From: Ashish Kalra ashish.kalra@amd.com
When the shared pages are being made private during kdump preparation there are additional checks to handle shared GHCB pages.
These additional checks include handling the case of GHCB page being contained within a huge page.
The check for handling the case of GHCB contained within a huge page incorrectly skips a page just below the GHCB page from being transitioned back to private during kdump preparation.
This skipped page causes a 0x404 #VC exception when it is accessed later while dumping guest memory during vmcore generation via kdump.
Correct the range to be checked for GHCB contained in a huge page. Also ensure that the skipped huge page containing the GHCB page is transitioned back to private by applying the correct address mask later when changing GHCBs to private at end of kdump preparation.
Cc: stable@vger.kernel.org Fixes: 3074152e56c9 ("x86/sev: Convert shared memory back to private on kexec") Signed-off-by: Ashish Kalra ashish.kalra@amd.com --- arch/x86/coco/sev/core.c | 15 +++++++++------ 1 file changed, 9 insertions(+), 6 deletions(-)
diff --git a/arch/x86/coco/sev/core.c b/arch/x86/coco/sev/core.c index d35fec7b164a..97e5d475b9f5 100644 --- a/arch/x86/coco/sev/core.c +++ b/arch/x86/coco/sev/core.c @@ -1019,7 +1019,8 @@ static void unshare_all_memory(void) data = per_cpu(runtime_data, cpu); ghcb = (unsigned long)&data->ghcb_page;
- if (addr <= ghcb && ghcb <= addr + size) { + /* Handle the case of a huge page containing the GHCB page */ + if (addr <= ghcb && ghcb < addr + size) { skipped_addr = true; break; } @@ -1131,9 +1132,8 @@ static void shutdown_all_aps(void) void snp_kexec_finish(void) { struct sev_es_runtime_data *data; + unsigned long size, mask, ghcb; unsigned int level, cpu; - unsigned long size; - struct ghcb *ghcb; pte_t *pte;
if (!cc_platform_has(CC_ATTR_GUEST_SEV_SNP)) @@ -1157,11 +1157,14 @@ void snp_kexec_finish(void)

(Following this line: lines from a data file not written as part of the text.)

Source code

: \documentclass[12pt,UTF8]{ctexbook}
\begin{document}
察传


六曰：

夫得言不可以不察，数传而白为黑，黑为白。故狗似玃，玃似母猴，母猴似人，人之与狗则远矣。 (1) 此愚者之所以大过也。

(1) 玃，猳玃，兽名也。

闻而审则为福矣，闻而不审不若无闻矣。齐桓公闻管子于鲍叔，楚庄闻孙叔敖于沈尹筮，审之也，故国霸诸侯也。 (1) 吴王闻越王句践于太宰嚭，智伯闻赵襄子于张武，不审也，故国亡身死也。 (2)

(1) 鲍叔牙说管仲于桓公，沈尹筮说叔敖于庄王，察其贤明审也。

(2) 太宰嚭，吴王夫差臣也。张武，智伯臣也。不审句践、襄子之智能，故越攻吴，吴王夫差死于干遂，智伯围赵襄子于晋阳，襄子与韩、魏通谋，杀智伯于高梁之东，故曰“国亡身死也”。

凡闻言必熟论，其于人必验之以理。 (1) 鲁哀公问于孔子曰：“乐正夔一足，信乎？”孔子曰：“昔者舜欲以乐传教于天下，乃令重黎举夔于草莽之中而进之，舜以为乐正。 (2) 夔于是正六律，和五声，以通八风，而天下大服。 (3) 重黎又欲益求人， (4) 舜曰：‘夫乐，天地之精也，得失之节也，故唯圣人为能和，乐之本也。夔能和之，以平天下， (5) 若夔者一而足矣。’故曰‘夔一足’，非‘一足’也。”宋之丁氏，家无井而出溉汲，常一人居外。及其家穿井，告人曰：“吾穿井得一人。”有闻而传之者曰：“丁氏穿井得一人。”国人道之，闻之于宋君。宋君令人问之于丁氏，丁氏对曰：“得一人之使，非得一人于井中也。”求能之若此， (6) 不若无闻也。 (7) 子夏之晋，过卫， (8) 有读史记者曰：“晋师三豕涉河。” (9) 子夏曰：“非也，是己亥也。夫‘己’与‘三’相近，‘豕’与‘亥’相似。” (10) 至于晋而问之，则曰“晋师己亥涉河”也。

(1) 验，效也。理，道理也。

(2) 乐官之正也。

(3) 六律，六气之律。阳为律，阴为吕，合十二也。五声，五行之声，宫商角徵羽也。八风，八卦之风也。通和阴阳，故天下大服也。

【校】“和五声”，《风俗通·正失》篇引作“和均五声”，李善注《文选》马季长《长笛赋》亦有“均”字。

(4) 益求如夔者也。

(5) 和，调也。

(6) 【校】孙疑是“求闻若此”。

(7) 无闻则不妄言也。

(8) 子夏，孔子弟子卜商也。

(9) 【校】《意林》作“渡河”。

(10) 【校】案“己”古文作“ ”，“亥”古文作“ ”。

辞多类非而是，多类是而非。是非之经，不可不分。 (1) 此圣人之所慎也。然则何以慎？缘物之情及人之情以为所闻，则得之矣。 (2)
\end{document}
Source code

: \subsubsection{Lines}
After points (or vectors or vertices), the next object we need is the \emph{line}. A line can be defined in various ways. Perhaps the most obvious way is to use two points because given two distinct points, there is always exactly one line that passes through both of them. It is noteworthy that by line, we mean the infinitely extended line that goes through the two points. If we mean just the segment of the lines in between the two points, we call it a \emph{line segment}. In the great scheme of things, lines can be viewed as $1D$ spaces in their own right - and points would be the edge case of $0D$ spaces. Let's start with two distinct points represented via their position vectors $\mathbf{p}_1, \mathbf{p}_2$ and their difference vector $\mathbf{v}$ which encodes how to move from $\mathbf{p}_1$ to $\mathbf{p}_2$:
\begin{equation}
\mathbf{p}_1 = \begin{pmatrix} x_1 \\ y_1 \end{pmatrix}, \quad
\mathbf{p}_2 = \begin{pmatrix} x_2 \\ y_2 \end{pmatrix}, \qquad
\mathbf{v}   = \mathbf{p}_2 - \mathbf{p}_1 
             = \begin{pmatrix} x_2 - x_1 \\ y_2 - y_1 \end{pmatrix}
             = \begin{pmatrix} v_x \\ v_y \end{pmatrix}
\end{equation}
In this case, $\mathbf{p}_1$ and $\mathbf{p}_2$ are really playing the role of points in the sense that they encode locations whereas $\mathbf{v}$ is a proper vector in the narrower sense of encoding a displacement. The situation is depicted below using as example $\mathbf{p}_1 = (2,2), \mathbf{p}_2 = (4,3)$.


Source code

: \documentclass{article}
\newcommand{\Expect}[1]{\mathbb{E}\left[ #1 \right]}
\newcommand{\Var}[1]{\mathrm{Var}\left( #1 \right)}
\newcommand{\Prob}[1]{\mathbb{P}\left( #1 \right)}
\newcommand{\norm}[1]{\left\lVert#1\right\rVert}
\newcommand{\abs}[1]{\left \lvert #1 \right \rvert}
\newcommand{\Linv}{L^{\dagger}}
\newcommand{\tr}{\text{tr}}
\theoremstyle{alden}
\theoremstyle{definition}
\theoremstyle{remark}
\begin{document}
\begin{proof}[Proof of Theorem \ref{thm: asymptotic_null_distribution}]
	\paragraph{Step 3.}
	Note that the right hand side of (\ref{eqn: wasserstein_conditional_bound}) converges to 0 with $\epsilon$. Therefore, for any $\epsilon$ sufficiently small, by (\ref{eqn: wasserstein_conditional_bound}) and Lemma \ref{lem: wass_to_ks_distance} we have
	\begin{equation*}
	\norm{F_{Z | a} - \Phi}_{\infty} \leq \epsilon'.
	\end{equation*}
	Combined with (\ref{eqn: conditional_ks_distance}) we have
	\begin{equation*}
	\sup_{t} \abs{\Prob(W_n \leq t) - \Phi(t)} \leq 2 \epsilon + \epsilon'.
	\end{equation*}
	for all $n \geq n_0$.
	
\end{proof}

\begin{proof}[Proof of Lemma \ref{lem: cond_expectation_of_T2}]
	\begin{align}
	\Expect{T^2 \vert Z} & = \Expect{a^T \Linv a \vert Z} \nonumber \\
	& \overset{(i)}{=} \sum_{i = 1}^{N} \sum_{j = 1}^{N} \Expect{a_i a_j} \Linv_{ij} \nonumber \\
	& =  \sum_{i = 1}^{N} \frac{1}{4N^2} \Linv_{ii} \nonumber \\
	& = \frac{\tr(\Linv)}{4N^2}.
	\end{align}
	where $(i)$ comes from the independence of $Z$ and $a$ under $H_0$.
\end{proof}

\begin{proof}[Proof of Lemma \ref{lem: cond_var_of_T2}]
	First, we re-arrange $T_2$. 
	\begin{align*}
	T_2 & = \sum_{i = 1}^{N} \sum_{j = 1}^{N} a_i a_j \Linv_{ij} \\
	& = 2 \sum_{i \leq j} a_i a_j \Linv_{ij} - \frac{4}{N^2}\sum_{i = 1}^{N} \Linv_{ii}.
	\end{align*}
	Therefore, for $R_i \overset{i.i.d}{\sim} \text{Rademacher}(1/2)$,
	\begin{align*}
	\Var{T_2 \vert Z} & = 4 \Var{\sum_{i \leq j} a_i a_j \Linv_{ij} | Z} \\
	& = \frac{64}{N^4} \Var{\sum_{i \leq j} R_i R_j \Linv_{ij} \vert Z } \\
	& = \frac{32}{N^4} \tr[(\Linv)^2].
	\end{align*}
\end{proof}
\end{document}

for_each_possible_cpu(cpu) { data = per_cpu(runtime_data, cpu); - ghcb = &data->ghcb_page; - pte = lookup_address((unsigned long)ghcb, &level); + ghcb = (unsigned long)&data->ghcb_page; + pte = lookup_address(ghcb, &level); size = page_level_size(level); + mask = page_level_mask(level); + /* Handle the case of a huge page containing the GHCB page */ + ghcb &= mask; set_pte_enc(pte, level, (void *)ghcb); - snp_set_memory_private((unsigned long)ghcb, (size / PAGE_SIZE)); + snp_set_memory_private(ghcb, (size / PAGE_SIZE)); } }
* Ashish Kalra Ashish.Kalra@amd.com wrote:
if (addr <= ghcb && ghcb <= addr + size) {
/* Handle the case of a huge page containing the GHCB page */
if (addr <= ghcb && ghcb < addr + size) { skipped_addr = true; break; }
@@ -1131,9 +1132,8 @@ static void shutdown_all_aps(void) void snp_kexec_finish(void) { struct sev_es_runtime_data *data;
- unsigned long size, mask, ghcb; unsigned int level, cpu;
- unsigned long size;
- struct ghcb *ghcb;
So this patch just morphs the type of 'ghcb' from a typed pointer to unsigned long, while most 'ghcb' uses in coco/ are typed pointers?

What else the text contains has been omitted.